See my rant at the top of https://movies.stackexchange.com/a/111538/25773 for why this is.
The script is a part of the call sheet, which everyone [except SAs] gets.
The call sheet is 'today's bible'. It contains all details of today's shoot - the entire production list, from director right down to runners, carpenters, electricians, caterers and transport; with their contact details, email and phone numbers. Who is needed at what time, when they need to be in costume or makeup if they are a performer - transport details to get them there.
It has details of which scenes will be shot, in what order, at what times [assuming they can keep to schedule]. Which performers are needed and when for these scenes. How many SAs and what characters.
Almost as an afterthought, the scripts for each scene are tagged to the back of this, so everybody gets one.
Most of the crew needs these details to do their job. Props need to know which sets to finish dressing - fresh flowers, for instance can't be set up permanently.
Costume, hair and makeup need to know who they're expecting, what they need for each scene, anything that may need extra preparation, wigs or prosthetics.
3rd ADs [Assistant Directors] need to be able to not only get their people to set, but know where they should be at any given moment in the scene - they scribble this on the script so they can get their cues to match on each take.
Camera department will likely get a more detailed set of instructions describing how each shot is intended to look - this can take the form of a story-board, in diagrams, though sometimes just text descriptions, depending on the complexity of the shoot.
There's also a technical call sheet, which will contain details of every item of equipment needed for the day, from the obvious 'how many cameras' right down to which lenses, filters, batteries, or light stands.
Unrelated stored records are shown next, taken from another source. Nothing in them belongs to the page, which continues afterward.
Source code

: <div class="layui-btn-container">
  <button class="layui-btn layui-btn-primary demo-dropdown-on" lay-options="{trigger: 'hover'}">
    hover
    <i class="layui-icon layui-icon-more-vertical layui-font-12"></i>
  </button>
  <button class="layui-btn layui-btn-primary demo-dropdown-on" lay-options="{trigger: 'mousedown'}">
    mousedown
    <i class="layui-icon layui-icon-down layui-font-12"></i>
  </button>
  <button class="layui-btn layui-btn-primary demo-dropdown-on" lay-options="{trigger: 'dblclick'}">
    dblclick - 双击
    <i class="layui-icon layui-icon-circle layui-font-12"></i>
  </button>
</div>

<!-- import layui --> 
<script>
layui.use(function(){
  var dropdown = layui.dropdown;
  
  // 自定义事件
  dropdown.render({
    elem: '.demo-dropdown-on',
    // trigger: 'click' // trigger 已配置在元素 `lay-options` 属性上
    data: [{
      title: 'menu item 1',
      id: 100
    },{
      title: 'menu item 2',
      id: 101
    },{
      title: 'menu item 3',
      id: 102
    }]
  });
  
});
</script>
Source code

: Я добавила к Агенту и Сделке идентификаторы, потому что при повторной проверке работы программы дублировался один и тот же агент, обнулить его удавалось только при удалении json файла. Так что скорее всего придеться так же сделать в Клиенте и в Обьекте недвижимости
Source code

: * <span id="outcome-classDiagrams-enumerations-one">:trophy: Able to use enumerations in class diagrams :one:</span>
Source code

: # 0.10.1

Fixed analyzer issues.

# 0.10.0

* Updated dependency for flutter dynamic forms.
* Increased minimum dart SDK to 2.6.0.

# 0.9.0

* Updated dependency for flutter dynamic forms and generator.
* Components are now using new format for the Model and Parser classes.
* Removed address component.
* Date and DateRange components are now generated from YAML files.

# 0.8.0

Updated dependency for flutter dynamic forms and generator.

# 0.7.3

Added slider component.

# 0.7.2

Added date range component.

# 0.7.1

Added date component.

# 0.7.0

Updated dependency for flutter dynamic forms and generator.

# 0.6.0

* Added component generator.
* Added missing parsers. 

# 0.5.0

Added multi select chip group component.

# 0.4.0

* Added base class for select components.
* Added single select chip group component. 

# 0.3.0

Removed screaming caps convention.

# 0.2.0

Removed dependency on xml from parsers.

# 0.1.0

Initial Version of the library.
Here's an example 1st page from a small shoot. This is 12 pages long. I've anonymised & shrunk, so there are no real details to be seen any more. You can just make out the first two story-board diagrams at the bottom left. the script itself is the last few pages - no point me anonymising that as it would all then just be a blur ;)
As mentioned in other QAs recently, leaks don't come from inside the industry, they come from outside - so everybody on the inside gets to see all of what's going on. This may be for just one day if you only work one day on a production. Few people are going to be handed the entire script to a major movie all in one go, but if you work it all eventually you will have an entire script.
I don't see that there's any distinction between a 'live' sit-com and any other production, single or multi-cam. Everybody involved needs to know what's going on.